● MATERIALS PROVIDED:

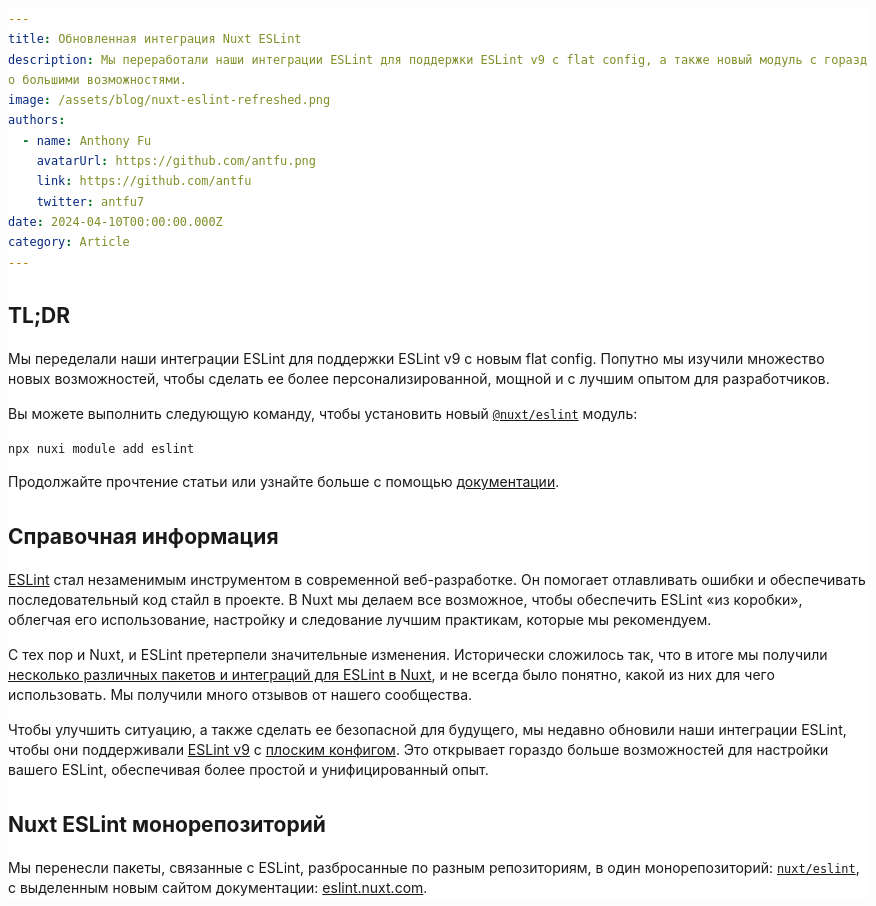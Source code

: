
```yaml
---
title: Обновленная интеграция Nuxt ESLint
description: Мы переработали наши интеграции ESLint для поддержки ESLint v9 с flat config, а также новый модуль с гораздо большими возможностями.
image: /assets/blog/nuxt-eslint-refreshed.png
authors:
  - name: Anthony Fu
    avatarUrl: https://github.com/antfu.png
    link: https://github.com/antfu
    twitter: antfu7
date: 2024-04-10T00:00:00.000Z
category: Article
---
```


## TL;DR

Мы переделали наши интеграции ESLint для поддержки ESLint v9 с новым flat config. Попутно мы изучили множество новых возможностей, чтобы сделать ее более персонализированной, мощной и с лучшим опытом для разработчиков.

Вы можете выполнить следующую команду, чтобы установить новый [`@nuxt/eslint`](https://eslint.nuxt.com/packages/module) модуль:

```bash [Terminal]
npx nuxi module add eslint
```

Продолжайте прочтение статьи или узнайте больше с помощью [документации](https://eslint.nuxt.com/packages/module).

## Справочная информация

[ESLint](https://eslint.org/) стал незаменимым инструментом в современной веб-разработке. Он помогает отлавливать ошибки и обеспечивать последовательный код стайл в проекте. В Nuxt мы делаем все возможное, чтобы обеспечить ESLint «из коробки», облегчая его использование, настройку и следование лучшим практикам, которые мы рекомендуем.

С тех пор и Nuxt, и ESLint претерпели значительные изменения. Исторически сложилось так, что в итоге мы получили [несколько различных пакетов и интеграций для ESLint в Nuxt](https://eslint.nuxt.com/guide/faq#package-disambiguation), и не всегда было понятно, какой из них для чего использовать. Мы получили много отзывов от нашего сообщества.

Чтобы улучшить ситуацию, а также сделать ее безопасной для будущего, мы недавно обновили наши интеграции ESLint, чтобы они поддерживали [ESLint v9](https://eslint.org/blog/2024/04/eslint-v9.0.0-released/) с [плоским конфигом](https://eslint.org/docs/latest/use/configure/configuration-files). Это открывает гораздо больше возможностей для настройки вашего ESLint, обеспечивая более простой и унифицированный опыт.

## Nuxt ESLint монорепозиторий

Мы перенесли пакеты, связанные с ESLint, разбросанные по разным репозиториям, в один монорепозиторий: [`nuxt/eslint`](https://github.com/nuxt/eslint), с выделенным новым сайтом документации: [eslint.nuxt.com](<https://eslint.nuxt.com/>).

● YOUR OBJECTIVE: In the records above, the line with "Продолжайте прочтение статьи" marks the start and the line with "## Справочная информация" marks the end; copy that stretch exactly, both lines included, and nothing else.

● YOUR SOLUTION:
Продолжайте прочтение статьи или узнайте больше с помощью [документации](https://eslint.nuxt.com/packages/module).

## Справочная информация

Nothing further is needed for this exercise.